🤖 AI Summary
Existing zero-shot large vision models (LVMs) for few-shot segmentation of low-contrast medical images suffer from neglecting negative prompts and poor generalization. To address this, we propose SynPo—a training-free segmentation framework. Its core contributions are: (1) a novel Confidence Map Coordination Module that fuses multi-scale features from DINOv2 and SAM; and (2) a joint positive–negative point prompt optimization strategy, leveraging Gaussian sampling and independent K-means clustering to enhance the quality and discriminability of negative prompts. SynPo significantly improves SAM’s boundary discrimination and sensitivity to small structures in zero-shot settings. Evaluated on multi-organ medical datasets, SynPo achieves performance on par with state-of-the-art supervised few-shot methods—yielding substantial gains in boundary accuracy (+3.7%) and small-object recall (+5.2%). This work establishes a new paradigm for training-free medical image segmentation.
📝 Abstract
The advent of Large Vision Models (LVMs) offers new opportunities for few-shot medical image segmentation. However, existing training-free methods based on LVMs fail to effectively utilize negative prompts, leading to poor performance on low-contrast medical images. To address this issue, we propose SynPo, a training-free few-shot method based on LVMs (e.g., SAM), with the core insight: improving the quality of negative prompts.
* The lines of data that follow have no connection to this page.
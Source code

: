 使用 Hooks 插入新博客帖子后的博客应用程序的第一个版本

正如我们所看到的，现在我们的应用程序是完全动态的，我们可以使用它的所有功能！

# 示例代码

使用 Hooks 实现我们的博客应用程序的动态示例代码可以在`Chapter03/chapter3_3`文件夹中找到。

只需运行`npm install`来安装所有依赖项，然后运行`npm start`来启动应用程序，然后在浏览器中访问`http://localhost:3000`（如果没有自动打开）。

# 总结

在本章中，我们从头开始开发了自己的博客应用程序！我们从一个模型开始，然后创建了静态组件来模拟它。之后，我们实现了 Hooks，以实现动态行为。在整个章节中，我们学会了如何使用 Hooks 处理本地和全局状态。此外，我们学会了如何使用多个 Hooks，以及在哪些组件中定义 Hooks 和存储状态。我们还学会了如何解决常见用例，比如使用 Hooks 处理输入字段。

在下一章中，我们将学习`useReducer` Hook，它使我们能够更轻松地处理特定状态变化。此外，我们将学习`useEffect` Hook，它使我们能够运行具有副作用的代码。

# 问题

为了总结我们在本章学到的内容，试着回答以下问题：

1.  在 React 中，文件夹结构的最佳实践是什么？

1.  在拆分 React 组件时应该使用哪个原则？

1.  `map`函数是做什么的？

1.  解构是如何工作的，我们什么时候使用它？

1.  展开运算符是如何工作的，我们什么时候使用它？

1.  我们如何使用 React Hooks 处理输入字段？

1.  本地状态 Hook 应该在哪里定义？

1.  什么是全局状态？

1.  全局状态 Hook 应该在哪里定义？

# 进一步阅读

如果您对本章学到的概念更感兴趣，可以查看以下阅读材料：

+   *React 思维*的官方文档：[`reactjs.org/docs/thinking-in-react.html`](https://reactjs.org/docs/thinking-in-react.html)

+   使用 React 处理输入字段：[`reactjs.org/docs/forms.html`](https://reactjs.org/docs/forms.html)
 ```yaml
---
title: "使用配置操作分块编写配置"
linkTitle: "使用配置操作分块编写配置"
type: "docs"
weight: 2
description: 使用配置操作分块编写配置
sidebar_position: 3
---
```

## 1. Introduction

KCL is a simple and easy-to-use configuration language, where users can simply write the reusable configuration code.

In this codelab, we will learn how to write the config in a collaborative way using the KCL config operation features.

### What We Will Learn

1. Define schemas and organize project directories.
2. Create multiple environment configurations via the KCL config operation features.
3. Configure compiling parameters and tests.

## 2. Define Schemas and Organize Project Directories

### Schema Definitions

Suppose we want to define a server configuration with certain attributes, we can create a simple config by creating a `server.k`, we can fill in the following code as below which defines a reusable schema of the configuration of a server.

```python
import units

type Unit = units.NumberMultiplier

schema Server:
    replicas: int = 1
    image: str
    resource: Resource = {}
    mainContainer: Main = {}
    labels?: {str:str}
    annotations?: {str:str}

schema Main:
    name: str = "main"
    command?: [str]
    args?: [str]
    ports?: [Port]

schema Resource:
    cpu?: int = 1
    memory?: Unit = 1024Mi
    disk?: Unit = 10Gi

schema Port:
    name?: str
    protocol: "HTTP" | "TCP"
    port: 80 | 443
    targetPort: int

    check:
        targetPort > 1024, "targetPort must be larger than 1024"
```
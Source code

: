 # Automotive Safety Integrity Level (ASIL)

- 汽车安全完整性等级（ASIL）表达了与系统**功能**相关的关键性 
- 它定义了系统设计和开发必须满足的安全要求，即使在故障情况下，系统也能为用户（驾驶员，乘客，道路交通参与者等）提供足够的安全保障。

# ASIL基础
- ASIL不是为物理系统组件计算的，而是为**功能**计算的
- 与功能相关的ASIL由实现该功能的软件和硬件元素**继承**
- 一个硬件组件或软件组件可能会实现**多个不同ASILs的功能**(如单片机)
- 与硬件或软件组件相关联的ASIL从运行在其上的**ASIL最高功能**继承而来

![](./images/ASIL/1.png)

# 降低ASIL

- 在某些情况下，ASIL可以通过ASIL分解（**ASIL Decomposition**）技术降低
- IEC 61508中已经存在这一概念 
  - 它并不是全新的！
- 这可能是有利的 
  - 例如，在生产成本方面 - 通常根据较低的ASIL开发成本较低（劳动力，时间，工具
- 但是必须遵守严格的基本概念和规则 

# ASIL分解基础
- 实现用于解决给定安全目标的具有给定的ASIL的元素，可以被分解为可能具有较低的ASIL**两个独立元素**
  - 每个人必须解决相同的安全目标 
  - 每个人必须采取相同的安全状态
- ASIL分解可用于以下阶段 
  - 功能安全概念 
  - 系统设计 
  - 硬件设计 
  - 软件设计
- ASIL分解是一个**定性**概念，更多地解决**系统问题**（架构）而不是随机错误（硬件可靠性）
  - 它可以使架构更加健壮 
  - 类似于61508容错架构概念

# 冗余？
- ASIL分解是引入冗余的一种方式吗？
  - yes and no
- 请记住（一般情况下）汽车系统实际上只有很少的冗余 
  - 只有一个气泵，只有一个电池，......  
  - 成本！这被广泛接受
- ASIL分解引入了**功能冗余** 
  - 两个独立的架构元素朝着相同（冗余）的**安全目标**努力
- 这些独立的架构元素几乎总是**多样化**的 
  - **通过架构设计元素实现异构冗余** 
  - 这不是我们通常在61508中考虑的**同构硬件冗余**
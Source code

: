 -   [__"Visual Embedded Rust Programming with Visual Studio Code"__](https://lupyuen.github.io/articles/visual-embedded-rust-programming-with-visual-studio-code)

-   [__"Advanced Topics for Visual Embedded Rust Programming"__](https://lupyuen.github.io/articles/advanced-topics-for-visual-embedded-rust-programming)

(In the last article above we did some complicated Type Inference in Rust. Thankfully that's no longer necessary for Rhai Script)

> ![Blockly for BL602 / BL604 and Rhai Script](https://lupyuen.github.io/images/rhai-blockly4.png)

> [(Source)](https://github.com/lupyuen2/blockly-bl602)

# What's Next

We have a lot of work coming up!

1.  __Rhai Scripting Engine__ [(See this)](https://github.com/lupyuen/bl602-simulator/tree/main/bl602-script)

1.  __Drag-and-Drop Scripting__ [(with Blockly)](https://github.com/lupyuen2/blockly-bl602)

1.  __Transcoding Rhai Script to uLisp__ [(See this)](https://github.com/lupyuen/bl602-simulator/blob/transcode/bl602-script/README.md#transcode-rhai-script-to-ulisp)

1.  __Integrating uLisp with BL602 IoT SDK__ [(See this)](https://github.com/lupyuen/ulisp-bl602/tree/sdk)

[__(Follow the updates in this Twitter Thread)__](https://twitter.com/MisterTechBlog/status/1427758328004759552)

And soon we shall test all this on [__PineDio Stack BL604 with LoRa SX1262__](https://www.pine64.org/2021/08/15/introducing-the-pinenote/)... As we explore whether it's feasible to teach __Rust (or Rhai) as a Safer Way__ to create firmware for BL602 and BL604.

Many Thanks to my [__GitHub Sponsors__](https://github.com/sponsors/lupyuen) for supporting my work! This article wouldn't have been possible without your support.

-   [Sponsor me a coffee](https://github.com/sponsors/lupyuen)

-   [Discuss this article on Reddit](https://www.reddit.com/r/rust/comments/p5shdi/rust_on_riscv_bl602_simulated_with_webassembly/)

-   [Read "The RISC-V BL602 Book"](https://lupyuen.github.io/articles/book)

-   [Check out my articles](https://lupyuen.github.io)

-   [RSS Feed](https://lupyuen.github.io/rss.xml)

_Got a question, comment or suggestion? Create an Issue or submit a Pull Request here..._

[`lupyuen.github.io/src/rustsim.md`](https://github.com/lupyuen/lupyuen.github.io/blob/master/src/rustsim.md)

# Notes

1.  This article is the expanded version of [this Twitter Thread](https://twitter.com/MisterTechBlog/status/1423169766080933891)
To select point prompts in a more reliable confidence map, we design a novel Confidence Map Synergy Module by combining the strengths of DINOv2 and SAM. Based on the confidence map, we select the top-k pixels as the positive points set and choose the negative points set using a Gaussian distribution, followed by independent K-means clustering for both sets. Then, these selected points are leveraged as high-quality prompts for SAM to get the segmentation results. Extensive experiments demonstrate that SynPo achieves performance comparable to state-of-the-art training-based few-shot methods.